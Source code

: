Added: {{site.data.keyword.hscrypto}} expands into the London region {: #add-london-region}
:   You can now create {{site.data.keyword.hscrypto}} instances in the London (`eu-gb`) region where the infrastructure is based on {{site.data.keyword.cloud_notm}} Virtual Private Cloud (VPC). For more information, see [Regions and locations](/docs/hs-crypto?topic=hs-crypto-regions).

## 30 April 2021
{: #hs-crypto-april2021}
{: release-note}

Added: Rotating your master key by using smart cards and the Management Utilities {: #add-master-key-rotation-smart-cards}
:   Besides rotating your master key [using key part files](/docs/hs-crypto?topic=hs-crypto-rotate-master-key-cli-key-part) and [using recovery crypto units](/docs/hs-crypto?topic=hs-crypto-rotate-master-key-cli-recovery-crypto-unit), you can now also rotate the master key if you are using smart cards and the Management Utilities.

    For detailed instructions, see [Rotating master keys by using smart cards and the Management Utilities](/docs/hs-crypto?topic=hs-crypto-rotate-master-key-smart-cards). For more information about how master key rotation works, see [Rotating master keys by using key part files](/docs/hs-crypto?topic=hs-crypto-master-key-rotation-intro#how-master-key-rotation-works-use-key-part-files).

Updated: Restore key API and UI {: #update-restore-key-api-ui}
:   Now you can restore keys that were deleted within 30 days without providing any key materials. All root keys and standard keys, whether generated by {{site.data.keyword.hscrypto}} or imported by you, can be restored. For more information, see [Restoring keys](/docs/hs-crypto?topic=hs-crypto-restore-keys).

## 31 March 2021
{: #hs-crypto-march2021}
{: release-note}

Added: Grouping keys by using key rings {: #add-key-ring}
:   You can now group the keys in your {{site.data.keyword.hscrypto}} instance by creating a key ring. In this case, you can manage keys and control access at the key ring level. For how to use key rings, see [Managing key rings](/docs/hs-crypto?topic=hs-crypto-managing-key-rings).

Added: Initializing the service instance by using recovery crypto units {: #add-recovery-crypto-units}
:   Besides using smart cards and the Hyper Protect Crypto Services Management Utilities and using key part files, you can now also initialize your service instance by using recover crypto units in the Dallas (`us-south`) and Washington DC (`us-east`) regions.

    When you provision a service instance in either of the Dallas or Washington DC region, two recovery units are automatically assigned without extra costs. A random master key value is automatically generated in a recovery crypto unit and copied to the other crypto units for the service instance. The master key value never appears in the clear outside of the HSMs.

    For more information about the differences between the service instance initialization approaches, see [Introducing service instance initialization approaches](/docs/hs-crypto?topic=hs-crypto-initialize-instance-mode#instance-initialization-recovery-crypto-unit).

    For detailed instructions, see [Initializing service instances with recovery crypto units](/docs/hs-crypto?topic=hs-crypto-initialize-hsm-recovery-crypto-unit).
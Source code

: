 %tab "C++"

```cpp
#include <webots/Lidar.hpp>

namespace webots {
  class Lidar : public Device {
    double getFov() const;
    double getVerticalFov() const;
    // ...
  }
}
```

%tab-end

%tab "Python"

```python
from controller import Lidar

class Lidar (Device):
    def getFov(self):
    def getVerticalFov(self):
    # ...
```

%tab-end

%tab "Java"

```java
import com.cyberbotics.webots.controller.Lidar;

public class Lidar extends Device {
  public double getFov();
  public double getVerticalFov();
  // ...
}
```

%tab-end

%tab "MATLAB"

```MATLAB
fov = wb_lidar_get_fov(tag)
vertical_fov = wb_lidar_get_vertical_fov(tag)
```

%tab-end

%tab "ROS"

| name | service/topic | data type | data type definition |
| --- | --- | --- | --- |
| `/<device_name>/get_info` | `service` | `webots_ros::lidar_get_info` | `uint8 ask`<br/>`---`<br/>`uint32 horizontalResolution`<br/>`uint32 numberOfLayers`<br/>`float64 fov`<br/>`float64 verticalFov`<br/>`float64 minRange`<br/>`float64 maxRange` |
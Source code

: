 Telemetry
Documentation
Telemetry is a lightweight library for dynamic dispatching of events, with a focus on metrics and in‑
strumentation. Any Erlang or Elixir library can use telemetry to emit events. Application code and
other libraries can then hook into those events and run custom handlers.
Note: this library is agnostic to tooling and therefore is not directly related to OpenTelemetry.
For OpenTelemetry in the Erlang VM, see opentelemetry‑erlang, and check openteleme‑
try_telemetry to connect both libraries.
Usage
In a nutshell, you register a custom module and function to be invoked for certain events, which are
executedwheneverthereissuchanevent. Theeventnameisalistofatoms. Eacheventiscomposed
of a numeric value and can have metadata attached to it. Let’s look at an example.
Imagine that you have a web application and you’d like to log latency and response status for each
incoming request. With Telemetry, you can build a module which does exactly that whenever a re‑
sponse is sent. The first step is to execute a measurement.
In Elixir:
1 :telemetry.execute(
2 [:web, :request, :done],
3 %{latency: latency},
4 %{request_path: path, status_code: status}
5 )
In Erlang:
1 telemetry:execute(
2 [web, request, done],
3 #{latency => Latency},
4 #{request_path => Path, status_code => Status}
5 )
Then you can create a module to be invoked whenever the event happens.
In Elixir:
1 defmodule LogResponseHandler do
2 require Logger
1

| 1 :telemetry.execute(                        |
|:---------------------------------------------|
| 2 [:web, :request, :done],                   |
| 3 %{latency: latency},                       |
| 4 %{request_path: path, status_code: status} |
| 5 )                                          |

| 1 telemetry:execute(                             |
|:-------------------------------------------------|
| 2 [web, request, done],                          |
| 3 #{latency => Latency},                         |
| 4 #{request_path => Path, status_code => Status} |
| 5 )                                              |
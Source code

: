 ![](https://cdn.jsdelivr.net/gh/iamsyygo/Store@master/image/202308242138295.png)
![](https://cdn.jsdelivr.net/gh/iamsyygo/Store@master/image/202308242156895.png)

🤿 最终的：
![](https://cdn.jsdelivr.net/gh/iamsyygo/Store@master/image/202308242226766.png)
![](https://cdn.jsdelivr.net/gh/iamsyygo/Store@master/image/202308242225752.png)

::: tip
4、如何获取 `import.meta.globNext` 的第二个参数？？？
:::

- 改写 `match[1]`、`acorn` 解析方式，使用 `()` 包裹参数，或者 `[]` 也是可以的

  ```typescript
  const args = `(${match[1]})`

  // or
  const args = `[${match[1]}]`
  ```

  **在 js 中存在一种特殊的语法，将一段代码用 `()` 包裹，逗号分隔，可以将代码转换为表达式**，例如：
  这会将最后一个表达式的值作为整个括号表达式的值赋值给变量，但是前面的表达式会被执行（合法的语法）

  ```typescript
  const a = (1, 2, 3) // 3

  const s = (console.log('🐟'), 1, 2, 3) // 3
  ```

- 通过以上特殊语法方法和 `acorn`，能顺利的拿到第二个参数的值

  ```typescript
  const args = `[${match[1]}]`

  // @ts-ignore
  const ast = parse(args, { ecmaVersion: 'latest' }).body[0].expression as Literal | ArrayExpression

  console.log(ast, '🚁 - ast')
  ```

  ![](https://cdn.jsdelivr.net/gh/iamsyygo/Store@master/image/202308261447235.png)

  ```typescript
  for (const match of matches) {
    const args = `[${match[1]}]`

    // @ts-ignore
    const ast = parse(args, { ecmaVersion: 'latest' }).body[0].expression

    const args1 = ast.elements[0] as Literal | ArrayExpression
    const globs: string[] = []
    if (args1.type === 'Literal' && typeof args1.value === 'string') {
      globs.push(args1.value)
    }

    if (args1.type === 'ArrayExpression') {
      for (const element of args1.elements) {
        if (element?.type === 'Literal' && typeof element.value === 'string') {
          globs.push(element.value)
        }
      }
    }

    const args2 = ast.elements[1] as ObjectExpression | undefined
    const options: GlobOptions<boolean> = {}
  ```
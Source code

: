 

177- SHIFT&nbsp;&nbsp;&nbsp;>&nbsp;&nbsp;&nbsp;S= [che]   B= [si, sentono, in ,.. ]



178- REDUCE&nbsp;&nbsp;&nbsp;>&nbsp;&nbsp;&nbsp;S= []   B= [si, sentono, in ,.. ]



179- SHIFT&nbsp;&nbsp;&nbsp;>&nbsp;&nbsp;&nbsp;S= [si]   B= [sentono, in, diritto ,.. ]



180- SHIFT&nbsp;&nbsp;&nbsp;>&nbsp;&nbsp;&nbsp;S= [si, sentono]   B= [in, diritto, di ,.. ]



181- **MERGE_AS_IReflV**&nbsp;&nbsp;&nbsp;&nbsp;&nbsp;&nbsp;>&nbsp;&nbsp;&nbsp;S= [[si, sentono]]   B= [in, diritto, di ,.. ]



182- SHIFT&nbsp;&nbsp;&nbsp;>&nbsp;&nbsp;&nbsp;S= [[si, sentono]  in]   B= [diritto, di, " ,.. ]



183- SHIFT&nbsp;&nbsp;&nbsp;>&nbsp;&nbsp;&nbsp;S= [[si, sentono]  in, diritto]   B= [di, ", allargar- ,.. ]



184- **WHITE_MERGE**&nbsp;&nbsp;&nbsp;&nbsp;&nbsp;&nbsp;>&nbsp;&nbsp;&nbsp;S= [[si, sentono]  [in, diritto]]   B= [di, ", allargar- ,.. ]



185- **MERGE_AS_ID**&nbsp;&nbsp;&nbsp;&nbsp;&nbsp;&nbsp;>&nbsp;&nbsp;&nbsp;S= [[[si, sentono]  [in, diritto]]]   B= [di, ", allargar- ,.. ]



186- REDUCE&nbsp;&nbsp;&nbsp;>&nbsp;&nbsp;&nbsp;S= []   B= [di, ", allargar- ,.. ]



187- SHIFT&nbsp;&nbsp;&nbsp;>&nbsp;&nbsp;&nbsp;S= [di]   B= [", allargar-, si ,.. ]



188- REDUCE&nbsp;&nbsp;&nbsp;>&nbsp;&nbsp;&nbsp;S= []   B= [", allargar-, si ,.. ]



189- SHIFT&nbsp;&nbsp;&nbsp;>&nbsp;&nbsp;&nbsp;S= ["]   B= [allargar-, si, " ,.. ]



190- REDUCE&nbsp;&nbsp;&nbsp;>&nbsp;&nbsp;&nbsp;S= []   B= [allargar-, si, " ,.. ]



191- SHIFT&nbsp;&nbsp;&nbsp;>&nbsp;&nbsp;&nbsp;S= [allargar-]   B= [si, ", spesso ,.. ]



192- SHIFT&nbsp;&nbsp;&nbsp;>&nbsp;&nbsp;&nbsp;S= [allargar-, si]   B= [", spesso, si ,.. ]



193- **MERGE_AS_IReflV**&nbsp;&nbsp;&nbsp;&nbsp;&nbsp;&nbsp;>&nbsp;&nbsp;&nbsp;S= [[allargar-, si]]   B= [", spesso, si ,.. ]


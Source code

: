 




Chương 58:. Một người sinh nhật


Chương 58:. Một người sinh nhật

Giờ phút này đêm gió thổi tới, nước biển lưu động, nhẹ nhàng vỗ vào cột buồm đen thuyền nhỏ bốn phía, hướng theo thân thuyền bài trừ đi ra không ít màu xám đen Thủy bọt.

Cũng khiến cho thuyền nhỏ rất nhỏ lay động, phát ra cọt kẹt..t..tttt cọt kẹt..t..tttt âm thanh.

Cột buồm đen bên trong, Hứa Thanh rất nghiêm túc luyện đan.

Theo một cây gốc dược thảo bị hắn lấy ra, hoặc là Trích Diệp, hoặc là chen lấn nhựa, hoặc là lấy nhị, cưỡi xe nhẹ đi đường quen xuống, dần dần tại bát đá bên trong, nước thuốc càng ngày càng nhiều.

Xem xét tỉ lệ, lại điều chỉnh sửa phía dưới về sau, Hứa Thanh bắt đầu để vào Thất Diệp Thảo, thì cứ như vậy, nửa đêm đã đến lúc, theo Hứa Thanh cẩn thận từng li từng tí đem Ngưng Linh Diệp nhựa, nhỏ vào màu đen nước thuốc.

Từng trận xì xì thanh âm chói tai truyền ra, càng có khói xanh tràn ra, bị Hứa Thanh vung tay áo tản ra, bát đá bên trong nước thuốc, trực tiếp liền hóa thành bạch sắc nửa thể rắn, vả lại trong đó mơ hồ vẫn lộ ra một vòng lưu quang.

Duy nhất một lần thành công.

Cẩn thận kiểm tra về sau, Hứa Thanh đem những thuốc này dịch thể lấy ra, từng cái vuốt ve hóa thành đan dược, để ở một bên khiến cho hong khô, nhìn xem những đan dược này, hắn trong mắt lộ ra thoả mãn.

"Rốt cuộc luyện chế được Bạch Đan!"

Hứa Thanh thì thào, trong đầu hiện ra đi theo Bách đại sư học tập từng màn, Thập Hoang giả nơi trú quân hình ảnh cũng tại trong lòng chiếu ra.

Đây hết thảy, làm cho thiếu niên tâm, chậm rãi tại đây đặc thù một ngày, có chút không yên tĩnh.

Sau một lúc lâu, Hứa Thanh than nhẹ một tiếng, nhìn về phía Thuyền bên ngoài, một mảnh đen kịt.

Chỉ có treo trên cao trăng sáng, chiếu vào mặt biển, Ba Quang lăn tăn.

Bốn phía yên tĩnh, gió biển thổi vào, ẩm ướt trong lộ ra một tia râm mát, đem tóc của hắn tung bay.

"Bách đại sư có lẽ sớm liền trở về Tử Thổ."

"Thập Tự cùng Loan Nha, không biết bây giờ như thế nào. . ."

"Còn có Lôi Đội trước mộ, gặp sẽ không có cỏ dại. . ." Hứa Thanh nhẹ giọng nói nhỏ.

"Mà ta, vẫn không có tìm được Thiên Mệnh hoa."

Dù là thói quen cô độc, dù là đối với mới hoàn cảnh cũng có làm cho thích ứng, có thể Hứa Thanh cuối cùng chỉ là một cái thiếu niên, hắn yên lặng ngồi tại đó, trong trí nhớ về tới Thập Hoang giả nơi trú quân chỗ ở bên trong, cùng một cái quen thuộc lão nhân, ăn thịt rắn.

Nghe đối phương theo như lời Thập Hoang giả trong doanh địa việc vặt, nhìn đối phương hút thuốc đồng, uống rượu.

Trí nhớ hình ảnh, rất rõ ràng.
□ □ □ □ □
> PROBLEM DESCRIPTION
Show every line above in which the word "động" is found.

> SOLUTION
Giờ phút này đêm gió thổi tới, nước biển lưu động, nhẹ nhàng vỗ vào cột buồm đen thuyền nhỏ bốn phía, hướng theo thân thuyền bài trừ đi ra không ít màu xám đen Thủy bọt.
Cũng khiến cho thuyền nhỏ rất nhỏ lay động, phát ra cọt kẹt..t..tttt cọt kẹt..t..tttt âm thanh.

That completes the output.